Some elements of the Rolling Stones’ visit to Ralph Wilson Stadium on Saturday night may surprise people – especially in the number of fans expected, when they will start arriving, the availability of tickets and the going rate for seats.
Crowd size: While the stadium has a listed capacity of 71,857 for football, about 20,000 of those seats will not be available. Even though there are added seats on the stadium floor, the location of the stage at the stadium’s tunnel end apparently knocks out sections 115 to 130 and comparable sections in the upper levels.
“We’re expecting somewhere around 51,000 people, which is basically sold out,” Orchard Park Police Chief Mark F. Pacholec said Monday.
Multiple-day event: While stadium parking lots will open at 4 p.m. Saturday, four hours before the listed concert time, camper lots will open at noon Friday. So authorities are bracing for a large, early influx of die-hard Stones fans, many probably unfamiliar with the area.
Almost sold out: A quick check Monday on Ticketmaster.com, the original box-office venue, showed no pairs of tickets available in the cheapest price levels, originally on sale for $88.30 and $118.85 (including tax) per ticket. Limited numbers of seats seemed available in the $170.35 and $420.15 price ranges.
Front-row seats: While the Rolling Stones may belt out their signature “You Can’t Always Get What You Want,” that’s not exactly true of the best seats in the house. They’re available, on the secondary market – for a ridiculous price, of course.
As an example, StubHub.com on Monday listed about a dozen pairs of tickets in the front row in front of the stage. The asking price ranged from $1,405 to $9,947, and that’s per ticket. The nation’s largest secondary ticket seller had more than 100 tickets available at an asking price of more than $1,000 apiece.
Other tickets: Late Monday, StubHub listed a total of 2,984 tickets available for Saturday’s concert.
Demand for tickets lukewarm: This is tricky, but most resold tickets appear to be pricing moderately, but not ridiculously, above the original box-office price at ticketmaster.com.
For example, in Section 105, in the far corner from the stage at the scoreboard end of the stadium, StubHub listed 22 tickets for sale Monday. Those seats initially cost $170.35 apiece (including sales tax) through ticketmaster.com. The asking price for those 22 tickets on Monday ranged from $168 to $263 apiece.
Timing: The concert time is listed at 8 p.m. Saturday, but who knows what time Mick Jagger and his pals will strut on stage, after St. Paul and the Broken Bones warm up the crowd?
Turnstiles: Bills security officials couldn’t be reached for comment Monday, but fans are expected to have to abide by the same rules in effect at Bills games, outlawing, among other things, purses larger than a clutch bag, coolers, backpacks, fanny packs and most seat cushions. Binoculars, small clutch bags and small, clear plastic bags are permitted.
Parking: Similar to a Bills game, concertgoers may park in the stadium lots or individuals’ private sites.
Roads: Again similar to Bills games, a section of Abbott Road, directly outside the stadium, will be closed starting at 3 p.m.
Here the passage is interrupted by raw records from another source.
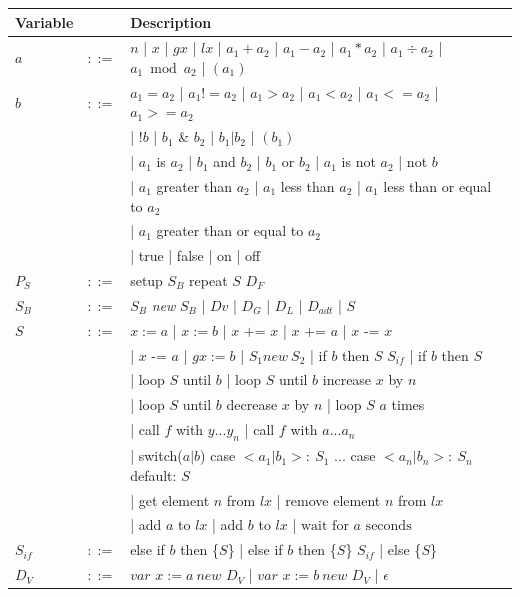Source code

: \begin{table}[H]
\centering
\begin{tabular}{@{}lll@{}}
\toprule
Variable &       & Description                      \\ \midrule
$a$        & $::=$ & $n$ | $x$ | $gx$ | $lx$ | $a_1 + a_2$ | $a_1 - a_2$ | $a_1 * a_2$ | $a_1 \div a_2$ | $a_1 \bmod a_2$ | $ (a_1) $    \\
$b$        & $::=$ & $a_1 = a_2$ | $a_1 != a_2$ | $a_1 > a_2$ | $a_1 < a_2$ | $a_1 <= a_2$ | $a_1 >= a_2$            \\
            & & | $!b$ | $b_1$ \& $b_2$ | $b_1 | b_2$ | $(b_1)$  \\
            &&  | $a_1$ is $a_2$ | $b_1$ and $b_2$  | $b_1$ or $b_2$ |  $a_1$ is not $a_2$ | not $b$ \\
            &&  | $a_1$ greater than $a_2$  |  $a_1$ less than $a_2$  | $a_1$ less than or equal to $a_2$  \\
            &&  | $a_1$ greater than or equal to $a_2$ \\
            & & | true | false | on | off \\
$P_S$      & $::=$ & setup $S_B$ repeat $S$ $D_F$\\
$S_B$    & $::=$ & $S_B$ \textit{new} $S_B$ | $Dv$ | $D_G$ | $D_L$ | $D_{adt}$ | $S$\\ 
$S$        & $::=$ & $x:= a$ | $x:= b$ | $x \text{ += } x$ | $x \text{ += } a$ | $x \text{ -= } x$  \\
           & & | $x \text{ -= } a$ | $gx := b$ | $S_1 \textit{new} \: S_2$ | if $b$ then $S$ $S_{if}$ | if $b$ then $S$ \\
           & & | loop $S$ until $b$ | loop $S$ until $b$ increase $x$ by $n$  \\
           & & | loop $S$ until $b$ decrease $x$ by $n$ | loop $S$ $a$ times \\
           & & |  call $f$ with $y...y_n$ | call $f$ with $a...a_n$  \\
           & & | switch($a|b$) case $<a_1|b_1>: \: S_1$ $...$ case $<a_n|b_n>: \: S_n$ default: $S$ \\
           &&  | get element $n$ from $lx$ | remove element $n$ from $lx$  \\
           &&  | add $a$ to $lx$ | add $b$ to $lx$ | $\text{wait for } a \text{ seconds}$  \\
$S_{if}$     & $::=$ &  else if $b$ then \{$S$\} | else if $b$ then \{$S$\} $S_{if}$ |  else \{$S$\} \\
$D_V$       & $::=$ & $var$ $x := a \: \textit{new}$ $D_V$ | $var$ $x := b \: \textit{new}$ $D_V$ | $\epsilon$ \\

\end{tabular}
\end{table}
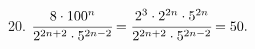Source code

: 20. $\cfrac{8\cdot100^n}{2^{2n+2}\cdot5^{2n-2}}=\cfrac{2^3\cdot2^{2n}\cdot5^{2n}}{2^{2n+2}\cdot5^{2n-2}}=50.$\\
Saturday. And westbound Big Tree Road will be closed after the game.
Traffic density: No one knows for sure, but there will be more fans unfamiliar with the stadium’s surroundings than at a Bills game.
“I think the traffic will be a little bit lighter,” Pacholec said. “We’re anticipating dealing with 20,000 or so less people, and I think the die-hard Rolling Stones fans will be here earlier.”